# [DEVEL] grubeditor: editare grub.conf da shell

## Cagnulein

grubbeditor

Ho creato questo scriptino in python per mettere a chiunque e con facilità di editare il proprio grub.conf direttamente da shell senza bisogno di editare il file ogni volta.

Spero vi sia utile. Ricordate che è una test version e che quindi potrebbe avere parecchi bachi e incorrettezze...

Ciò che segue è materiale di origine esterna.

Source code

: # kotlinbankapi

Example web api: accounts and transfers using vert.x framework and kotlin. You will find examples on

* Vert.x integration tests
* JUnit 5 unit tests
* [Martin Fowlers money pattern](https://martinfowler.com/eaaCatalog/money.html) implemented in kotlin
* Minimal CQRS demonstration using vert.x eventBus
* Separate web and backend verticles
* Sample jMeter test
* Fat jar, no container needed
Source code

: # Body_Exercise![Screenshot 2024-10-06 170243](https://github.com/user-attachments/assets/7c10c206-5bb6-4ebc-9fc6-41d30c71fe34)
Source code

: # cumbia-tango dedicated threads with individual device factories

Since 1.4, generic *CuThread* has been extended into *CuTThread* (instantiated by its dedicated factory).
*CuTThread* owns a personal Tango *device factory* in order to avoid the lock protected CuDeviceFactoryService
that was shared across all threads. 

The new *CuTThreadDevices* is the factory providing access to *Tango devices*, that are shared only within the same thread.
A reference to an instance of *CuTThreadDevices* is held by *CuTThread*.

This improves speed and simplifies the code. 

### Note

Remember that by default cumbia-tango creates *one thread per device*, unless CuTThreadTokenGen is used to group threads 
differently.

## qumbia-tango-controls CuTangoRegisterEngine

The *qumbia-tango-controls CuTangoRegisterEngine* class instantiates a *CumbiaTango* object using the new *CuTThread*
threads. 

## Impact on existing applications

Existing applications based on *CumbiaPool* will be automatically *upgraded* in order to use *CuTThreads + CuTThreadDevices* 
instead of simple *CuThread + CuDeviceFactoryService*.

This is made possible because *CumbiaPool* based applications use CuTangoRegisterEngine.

Comunque ho fatto in modo che venga creata sempre una copia di backuo del file originale visto che vado attorno a dati sensibili  :Smile: 

fatemi sapere...

P.S. il codice è ancora sporco, ma la fase di ottimizzazione verrà più avanti  :Smile: 

----------

## alex4988

il codice è invisibile??

----------

## oRDeX

penso si usi telepaticamente..

----------

## Cagnulein

codice? il codice sorgente è in python....spiegati meglio..

----------

## randomaze

 *oRDeX wrote:*   

> penso si usi telepaticamente..

 

 :Question: 

Segui il link e arrivi a un post internazionale dove c'é l'archivio....

----------

## Cagnulein

 *randomaze wrote:*   

> Segui il link e arrivi a un post internazionale dove c'é l'archivio....

 

hah grazie   :Rolling Eyes: 

----------

## fedeliallalinea

Messo nei post utilissimi

----------

## Cagnulein

che emozione   :Embarassed:   :Laughing: 

grazie  :Wink: 

cmq vi ricordo che è ancora in versione test  :Smile: 

----------